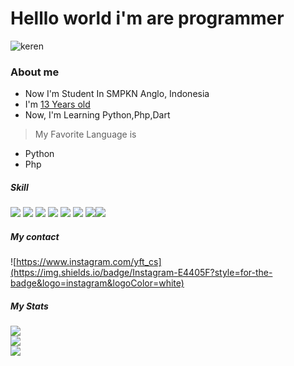
# **Helllo world i'm are programmer**
![keren](https://media4.giphy.com/media/v1.Y2lkPTc5MGI3NjExNnNqN2p4MDFuZzM1NDJ1aW5taDJkbHVreWVmZzQ0andiODlhb2pjdyZlcD12MV9pbnRlcm5hbF9naWZfYnlfaWQmY3Q9Zw/ON14Xiy1Ix2CLkXM0V/giphy.gif)

### About me
* Now I'm Student In SMPKN Anglo, Indonesia
* I'm <ins>13 Years old</ins>
* Now, I'm Learning Python,Php,Dart
> My Favorite Language is 
* Python
* Php

##### Skill
<img src="https://img.shields.io/badge/MySQL-005C84?style=for-the-badge&logo=mysql&logoColor=white"/>
<img src="https://img.shields.io/badge/phpmyadmin-6C78AF?style=for-the-badge&logo=phpmyadmin&logoColor=white"/>
<img src="https://img.shields.io/badge/PHP-777BB4?style=for-the-badge&logo=php&logoColor=white"/>
<img src="https://img.shields.io/badge/Python-FFD43B?style=for-the-badge&logo=python&logoColor=blue"/>
<img src="https://img.shields.io/badge/CSS3-1572B6?style=for-the-badge&logo=css3&logoColor=white"/>
<img src="https://img.shields.io/badge/HTML5-E34F26?style=for-the-badge&logo=html5&logoColor=white"/>
<img src="https://img.shields.io/badge/Django-092E20?style=for-the-badge&logo=django&logoColor=green"/><img src="https://img.shields.io/badge/Laravel-FF2D20?style=for-the-badge&logo=laravel&logoColor=white"/>

##### My contact

![https://www.instagram.com/yft_cs](https://img.shields.io/badge/Instagram-E4405F?style=for-the-badge&logo=instagram&logoColor=white)


##### My Stats
![](https://github-readme-stats.vercel.app/api?username=Yafetcs123&hide_border=false&include_all_commits=true&count_private=true&show_icons=true&theme=radical)<br/>
![](https://nirzak-streak-stats.vercel.app/?user=Yafetcs123&theme=dark&hide_border=false)<br/>
![](https://github-readme-stats.vercel.app/api/top-langs/?username=Yafetcs123&theme=dark&hide_border=false&include_all_commits=true&count_private=true&layout=compact)
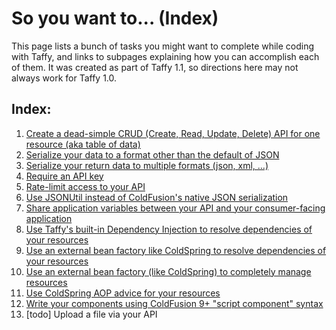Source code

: # So you want to... (Index)

This page lists a bunch of tasks you might want to complete while coding with Taffy, and links to subpages explaining how you can accomplish each of them. It was created as part of Taffy 1.1, so directions here may not always work for Taffy 1.0.

## Index:

1. [Create a dead-simple CRUD (Create, Read, Update, Delete) API for one resource (aka table of data)][1]
1. [Serialize your data to a format other than the default of JSON][2]
1. [Serialize your return data to multiple formats (json, xml, ...)][3]
1. [Require an API key][4]
1. [Rate-limit access to your API][5]
1. [Use JSONUtil instead of ColdFusion's native JSON serialization][6]
1. [Share application variables between your API and your consumer-facing application][7]
1. [Use Taffy's built-in Dependency Injection to resolve dependencies of your resources][8]
1. [Use an external bean factory like ColdSpring to resolve dependencies of your resources][9]
1. [Use an external bean factory (like ColdSpring) to completely manage resources][10]
1. [Use ColdSpring AOP advice for your resources][11]
1. [Write your components using ColdFusion 9+ "script component" syntax][12]
1. [todo] Upload a file via your API

[1]: https://github.com/atuttle/Taffy/wiki/So-you-want-to:-Create-a-dead-simple-CRUD-API
[2]: https://github.com/atuttle/Taffy/wiki/So-you-want-to:-Serialize-data-to-a-different-data-type
[3]: https://github.com/atuttle/Taffy/wiki/So-you-want-to:-Support-returning-multiple-formats
[4]: https://github.com/atuttle/Taffy/wiki/So-you-want-to:-Require-an-API-Key
[5]: https://github.com/atuttle/Taffy/wiki/So-you-want-to:-Rate-Limit-access-to-your-API
[6]: https://github.com/atuttle/Taffy/wiki/So-you-want-to:-Use-JSONUtil-instead-of-Native-JSON-serialization
[7]: https://github.com/atuttle/Taffy/wiki/So-you-want-to:-Share-application-variables-with-your-consumer-facing-application
[8]: https://github.com/atuttle/Taffy/wiki/So-you-want-to:-Use-Taffy's-built-in-Dependency-Injection-to-resolve-dependencies-of-your-resources
[9]: https://github.com/atuttle/Taffy/wiki/So-you-want-to:-Use-an-external-bean-factory-like-ColdSpring-to-resolve-dependencies-of-your-resources
[10]: https://github.com/atuttle/Taffy/wiki/So-you-want-to:-use-an-external-bean-factory-like-coldspring-to-completely-manage-resources
[11]: https://github.com/atuttle/Taffy/wiki/So-you-want-to:-Use-ColdSpring-AOP-Advice-for-your-resources
[12]: https://github.com/atuttle/Taffy/wiki/So-you-want-to:-Write-your-components-using-CF9--script-component-syntax
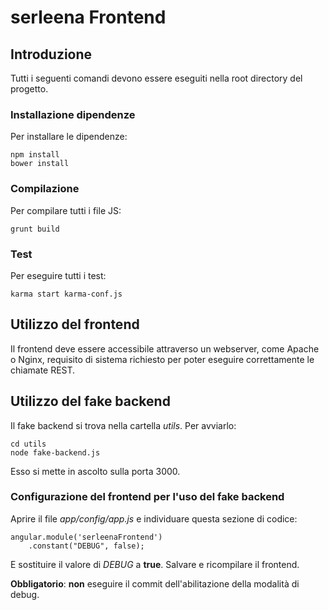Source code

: # serleena Frontend

## Introduzione

Tutti i seguenti comandi devono essere eseguiti nella root directory del progetto.

### Installazione dipendenze

Per installare le dipendenze:

	npm install
	bower install
	
### Compilazione

Per compilare tutti i file JS:

	grunt build

### Test

Per eseguire tutti i test:

	karma start karma-conf.js
	
## Utilizzo del frontend

Il frontend deve essere accessibile attraverso un webserver, come Apache o Nginx, requisito di sistema richiesto per poter eseguire correttamente le chiamate REST.
	
## Utilizzo del fake backend

Il fake backend si trova nella cartella *utils*. Per avviarlo:

	cd utils
	node fake-backend.js
	
Esso si mette in ascolto sulla porta 3000.

### Configurazione del frontend per l'uso del fake backend

Aprire il file *app/config/app.js* e individuare questa sezione di codice:

	angular.module('serleenaFrontend')
		.constant("DEBUG", false);
		
E sostituire il valore di *DEBUG* a **true**. Salvare e ricompilare il frontend.

**Obbligatorio**: **non** eseguire il commit dell'abilitazione della modalità di debug.
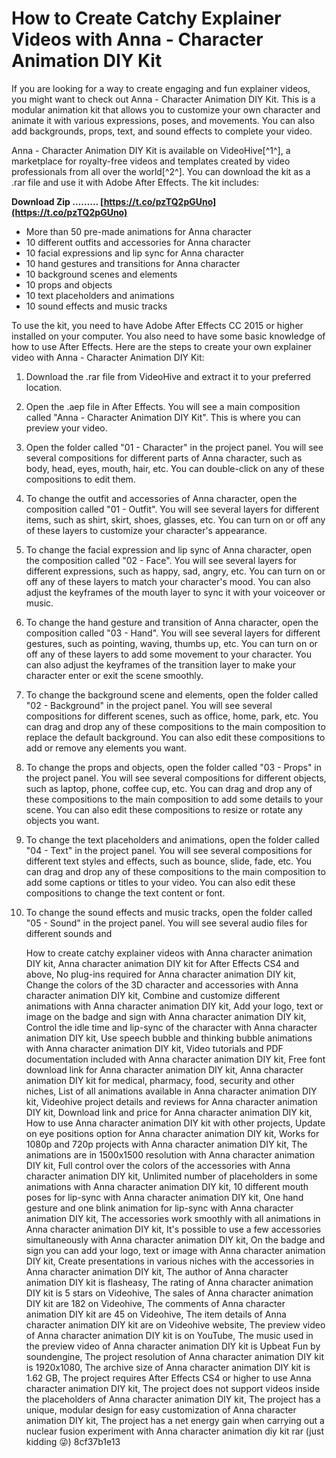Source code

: 
 
# How to Create Catchy Explainer Videos with Anna - Character Animation DIY Kit
 
If you are looking for a way to create engaging and fun explainer videos, you might want to check out Anna - Character Animation DIY Kit. This is a modular animation kit that allows you to customize your own character and animate it with various expressions, poses, and movements. You can also add backgrounds, props, text, and sound effects to complete your video.
 
Anna - Character Animation DIY Kit is available on VideoHive[^1^], a marketplace for royalty-free videos and templates created by video professionals from all over the world[^2^]. You can download the kit as a .rar file and use it with Adobe After Effects. The kit includes:
 
**Download Zip ……… [https://t.co/pzTQ2pGUno](https://t.co/pzTQ2pGUno)**


 
- More than 50 pre-made animations for Anna character
- 10 different outfits and accessories for Anna character
- 10 facial expressions and lip sync for Anna character
- 10 hand gestures and transitions for Anna character
- 10 background scenes and elements
- 10 props and objects
- 10 text placeholders and animations
- 10 sound effects and music tracks

To use the kit, you need to have Adobe After Effects CC 2015 or higher installed on your computer. You also need to have some basic knowledge of how to use After Effects. Here are the steps to create your own explainer video with Anna - Character Animation DIY Kit:

1. Download the .rar file from VideoHive and extract it to your preferred location.
2. Open the .aep file in After Effects. You will see a main composition called "Anna - Character Animation DIY Kit". This is where you can preview your video.
3. Open the folder called "01 - Character" in the project panel. You will see several compositions for different parts of Anna character, such as body, head, eyes, mouth, hair, etc. You can double-click on any of these compositions to edit them.
4. To change the outfit and accessories of Anna character, open the composition called "01 - Outfit". You will see several layers for different items, such as shirt, skirt, shoes, glasses, etc. You can turn on or off any of these layers to customize your character's appearance.
5. To change the facial expression and lip sync of Anna character, open the composition called "02 - Face". You will see several layers for different expressions, such as happy, sad, angry, etc. You can turn on or off any of these layers to match your character's mood. You can also adjust the keyframes of the mouth layer to sync it with your voiceover or music.
6. To change the hand gesture and transition of Anna character, open the composition called "03 - Hand". You will see several layers for different gestures, such as pointing, waving, thumbs up, etc. You can turn on or off any of these layers to add some movement to your character. You can also adjust the keyframes of the transition layer to make your character enter or exit the scene smoothly.
7. To change the background scene and elements, open the folder called "02 - Background" in the project panel. You will see several compositions for different scenes, such as office, home, park, etc. You can drag and drop any of these compositions to the main composition to replace the default background. You can also edit these compositions to add or remove any elements you want.
8. To change the props and objects, open the folder called "03 - Props" in the project panel. You will see several compositions for different objects, such as laptop, phone, coffee cup, etc. You can drag and drop any of these compositions to the main composition to add some details to your scene. You can also edit these compositions to resize or rotate any objects you want.
9. To change the text placeholders and animations, open the folder called "04 - Text" in the project panel. You will see several compositions for different text styles and effects, such as bounce, slide, fade, etc. You can drag and drop any of these compositions to the main composition to add some captions or titles to your video. You can also edit these compositions to change the text content or font.
10. To change the sound effects and music tracks, open the folder called "05 - Sound" in the project panel. You will see several audio files for different sounds and

    How to create catchy explainer videos with Anna character animation DIY kit,  Anna character animation DIY kit for After Effects CS4 and above,  No plug-ins required for Anna character animation DIY kit,  Change the colors of the 3D character and accessories with Anna character animation DIY kit,  Combine and customize different animations with Anna character animation DIY kit,  Add your logo, text or image on the badge and sign with Anna character animation DIY kit,  Control the idle time and lip-sync of the character with Anna character animation DIY kit,  Use speech bubble and thinking bubble animations with Anna character animation DIY kit,  Video tutorials and PDF documentation included with Anna character animation DIY kit,  Free font download link for Anna character animation DIY kit,  Anna character animation DIY kit for medical, pharmacy, food, security and other niches,  List of all animations available in Anna character animation DIY kit,  Videohive project details and reviews for Anna character animation DIY kit,  Download link and price for Anna character animation DIY kit,  How to use Anna character animation DIY kit with other projects,  Update on eye positions option for Anna character animation DIY kit,  Works for 1080p and 720p projects with Anna character animation DIY kit,  The animations are in 1500x1500 resolution with Anna character animation DIY kit,  Full control over the colors of the accessories with Anna character animation DIY kit,  Unlimited number of placeholders in some animations with Anna character animation DIY kit,  10 different mouth poses for lip-sync with Anna character animation DIY kit,  One hand gesture and one blink animation for lip-sync with Anna character animation DIY kit,  The accessories work smoothly with all animations in Anna character animation DIY kit,  It's possible to use a few accessories simultaneously with Anna character animation DIY kit,  On the badge and sign you can add your logo, text or image with Anna character animation DIY kit,  Create presentations in various niches with the accessories in Anna character animation DIY kit,  The author of Anna character animation DIY kit is flasheasy,  The rating of Anna character animation DIY kit is 5 stars on Videohive,  The sales of Anna character animation DIY kit are 182 on Videohive,  The comments of Anna character animation DIY kit are 45 on Videohive,  The item details of Anna character animation DIY kit are on Videohive website,  The preview video of Anna character animation DIY kit is on YouTube,  The music used in the preview video of Anna character animation DIY kit is Upbeat Fun by soundengine,  The project resolution of Anna character animation DIY kit is 1920x1080,  The archive size of Anna character animation DIY kit is 1.62 GB,  The project requires After Effects CS4 or higher to use Anna character animation DIY kit,  The project does not support videos inside the placeholders of Anna character animation DIY kit,  The project has a unique, modular design for easy customization of Anna character animation DIY kit,  The project has a net energy gain when carrying out a nuclear fusion experiment with Anna character animation diy kit rar (just kidding 😜)
 8cf37b1e13


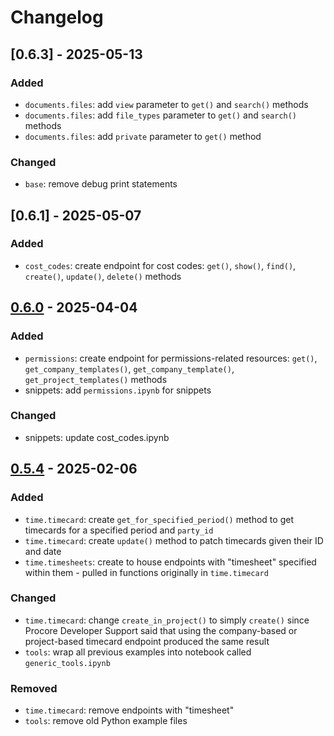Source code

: # Changelog

## [0.6.3] - 2025-05-13

### Added
* `documents.files`: add `view` parameter to `get()` and `search()` methods
* `documents.files`: add `file_types` parameter to `get()` and `search()` methods
* `documents.files`: add `private` parameter to `get()` method

### Changed
* `base`: remove debug print statements

## [0.6.1] - 2025-05-07

### Added
* `cost_codes`: create endpoint for cost codes: `get()`, `show()`, `find()`, `create()`, `update()`, `delete()` methods

## [0.6.0] - 2025-04-04

### Added
* `permissions`: create endpoint for permissions-related resources: `get()`, `get_company_templates()`, `get_company_template()`, `get_project_templates()` methods
* snippets: add `permissions.ipynb` for snippets

### Changed
* snippets: update cost_codes.ipynb

## [0.5.4] - 2025-02-06

### Added
* `time.timecard`: create `get_for_specified_period()` method to get timecards for a specified period and `party_id`
* `time.timecard`: create `update()` method to patch timecards given their ID and date
* `time.timesheets`: create to house endpoints with "timesheet" specified within them - pulled in functions originally in `time.timecard`

### Changed
* `time.timecard`: change `create_in_project()` to simply `create()` since Procore Developer Support said that using the company-based or project-based timecard endpoint produced the same result
* `tools`: wrap all previous examples into notebook called `generic_tools.ipynb`

### Removed
* `time.timecard`: remove endpoints with "timesheet" 
* `tools`: remove old Python example files

[0.5.4]: https://github.com/rogers-obrien-rad/ProPyCore/releases/tag/v0.5.4
[0.6.0]: https://github.com/rogers-obrien-rad/ProPyCore/releases/tag/v0.6.0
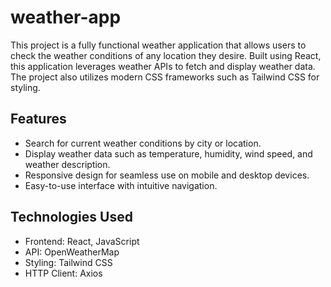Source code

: # weather-app

This project is a fully functional weather application that allows users to check the weather conditions of any location they desire. Built using React, this application leverages weather APIs to fetch and display weather data. The project also utilizes modern CSS frameworks such as Tailwind CSS for styling.

## Features
- Search for current weather conditions by city or location.
- Display weather data such as temperature, humidity, wind speed, and weather description.
- Responsive design for seamless use on mobile and desktop devices.
- Easy-to-use interface with intuitive navigation.

## Technologies Used
- Frontend: React, JavaScript
- API: OpenWeatherMap 
- Styling: Tailwind CSS
- HTTP Client: Axios

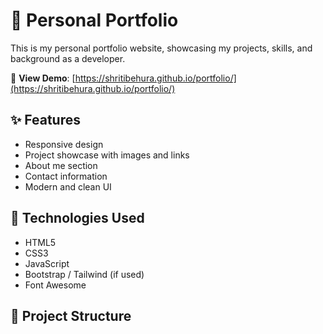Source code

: # 💼 Personal Portfolio

This is my personal portfolio website, showcasing my projects, skills, and background as a developer.

🔗 **View Demo**: [https://shritibehura.github.io/portfolio/](https://shritibehura.github.io/portfolio/)

## ✨ Features

- Responsive design
- Project showcase with images and links
- About me section
- Contact information
- Modern and clean UI

## 🚀 Technologies Used

- HTML5
- CSS3
- JavaScript
- Bootstrap / Tailwind (if used)
- Font Awesome

## 📁 Project Structure

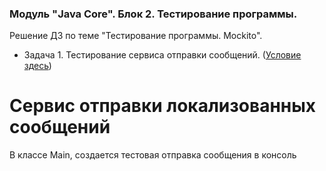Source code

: ### Модуль "Java Core". Блок 2. Тестирование программы.
Решение ДЗ по теме "Тестирование программы. Mockito".

* Задача 1. Тестирование сервиса отправки сообщений. ([Условие здесь](https://github.com/netology-code/jd-homeworks/blob/master/mocks/task1/README.md))

# Сервис отправки локализованных сообщений

В классе Main, создается тестовая отправка сообщения в консоль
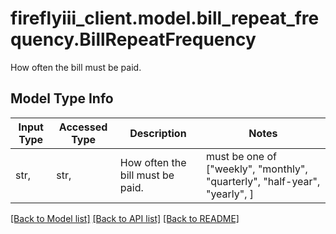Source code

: # fireflyiii_client.model.bill_repeat_frequency.BillRepeatFrequency

How often the bill must be paid.

## Model Type Info
Input Type | Accessed Type | Description | Notes
------------ | ------------- | ------------- | -------------
str,  | str,  | How often the bill must be paid. | must be one of ["weekly", "monthly", "quarterly", "half-year", "yearly", ] 

[[Back to Model list]](../../README.md#documentation-for-models) [[Back to API list]](../../README.md#documentation-for-api-endpoints) [[Back to README]](../../README.md)


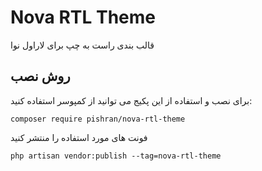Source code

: # Nova RTL Theme

قالب بندی راست به چپ برای لاراول نوا

## روش نصب

برای نصب و استفاده از این پکیج می توانید از کمپوسر استفاده کنید:

`composer require pishran/nova-rtl-theme`

فونت های مورد استفاده را منتشر کنید

`php artisan vendor:publish --tag=nova-rtl-theme`
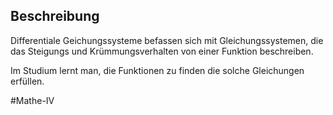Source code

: ## Beschreibung
Differentiale Geichungssysteme befassen sich mit Gleichungssystemen, die das Steigungs und Krümmungsverhalten von einer Funktion beschreiben.

Im Studium lernt man, die Funktionen zu finden die solche Gleichungen erfüllen. 

#Mathe-IV 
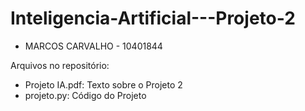 # Inteligencia-Artificial---Projeto-2
- MARCOS CARVALHO - 10401844

Arquivos no repositório:

- Projeto IA.pdf: Texto sobre o Projeto 2
- projeto.py: Código do Projeto
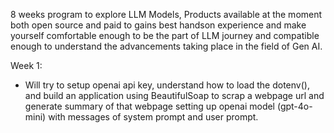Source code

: 8 weeks program to explore LLM Models, Products available at the moment both open source and paid to gains best handson experience and make yourself comfortable enough to be the part of LLM journey and compatible enough to understand the advancements taking place in the field of Gen AI.

Week 1:
- Will try to setup openai api key, understand how to load the dotenv(), and build an application using BeautifulSoap to scrap a webpage url and generate summary of that webpage setting up openai model (gpt-4o-mini) with messages of system prompt and user prompt.
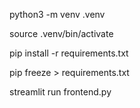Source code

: python3 -m venv .venv

source .venv/bin/activate

pip install -r requirements.txt

pip freeze > requirements.txt 

streamlit run frontend.py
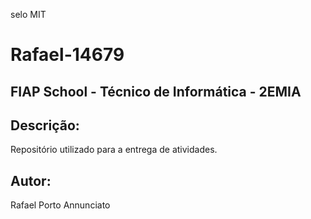 selo MIT

# Rafael-14679
## FIAP School - Técnico de Informática - 2EMIA
## Descrição:
Repositório utilizado para a entrega de atividades.
## Autor:
Rafael Porto Annunciato
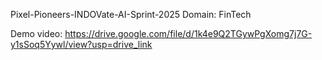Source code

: Pixel-Pioneers-INDOVate-AI-Sprint-2025
Domain: FinTech

Demo video: https://drive.google.com/file/d/1k4e9Q2TGywPgXomg7j7G-y1sSoq5Yywl/view?usp=drive_link  
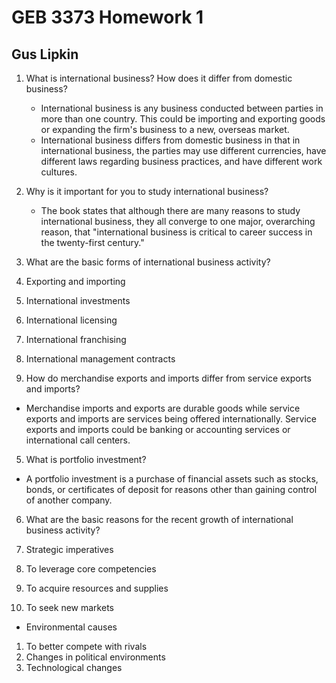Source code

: # GEB 3373 Homework 1

## Gus Lipkin

1. What is international business? How does it differ from domestic business?
	
	- International business is any business conducted between parties in more than one country. This could be importing and exporting goods or expanding the firm's business to a new, overseas market.
	- International business differs from domestic business in that in international business, the parties may use different currencies, have different laws regarding business practices, and have different work cultures.
	
2. Why is it important for you to study international business? 
	
	- The book states that although there are many reasons to study international business, they all converge to one major, overarching reason, that "international business is critical to career success in the twenty-first century."
	
3. What are the basic forms of international business activity?

  1. Exporting and importing
  2. International investments
  3. International licensing
  4. International franchising
  5. International management contracts

4. How do merchandise exports and imports differ from service exports and imports?

  - Merchandise imports and exports are durable goods while service exports and imports are services being offered internationally. Service exports and imports could be banking or accounting services or international call centers.

5. What is portfolio investment?

  - A portfolio investment is a purchase of financial assets such as stocks, bonds, or certificates of deposit for reasons other than gaining control of another company.

6. What are the basic reasons for the recent growth of international business activity?

  1. Strategic imperatives
  2. To leverage core competencies
  3. To acquire resources and supplies
  4. To seek new markets

  - Environmental causes

  1. To better compete with rivals
  2. Changes in political environments
  3. Technological changes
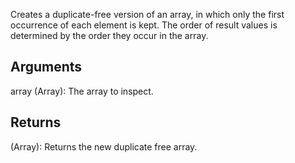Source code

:Creates a duplicate-free version of an array, in which only the first occurrence of each element is kept. The order of result values is determined by the order they occur in the array.


## Arguments
array (Array): The array to inspect.


## Returns
(Array): Returns the new duplicate free array.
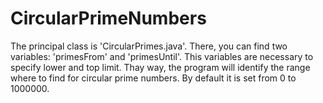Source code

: CircularPrimeNumbers
====================

The principal class is 'CircularPrimes.java'. There, you can find two variables: 'primesFrom' and 'primesUntil'. 
This variables are necessary to specify lower and top limit. Thay way, the program will identify the range where to
find for circular prime numbers. By default it is set from 0 to 1000000. 
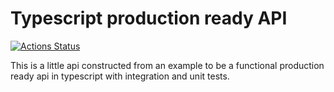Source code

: # Typescript production ready API

[![Actions Status](https://github.com/vinicioslc/typescript-production-ready-api/workflows/CI-Aceptance/badge.svg)](https://github.com/vinicioslc/typescript-production-ready-api/actions?query=workflow%3A"CI-Aceptance")

This is a little api constructed from an example to be a functional production ready api in typescript with integration and unit tests.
# # # # #
▶ [TASK TO CARRY OUT]:
Starting at the line that contains "This variables are", please write out each line through the last line of the data, both ends included, and keep pictures out of the copy.

▶ [SOLUTION FOR THIS PROBLEM]:
This variables are necessary to specify lower and top limit. Thay way, the program will identify the range where to
find for circular prime numbers. By default it is set from 0 to 1000000. 
Source code

: # Typescript production ready API

[![Actions Status](https://github.com/vinicioslc/typescript-production-ready-api/workflows/CI-Aceptance/badge.svg)](https://github.com/vinicioslc/typescript-production-ready-api/actions?query=workflow%3A"CI-Aceptance")

This is a little api constructed from an example to be a functional production ready api in typescript with integration and unit tests.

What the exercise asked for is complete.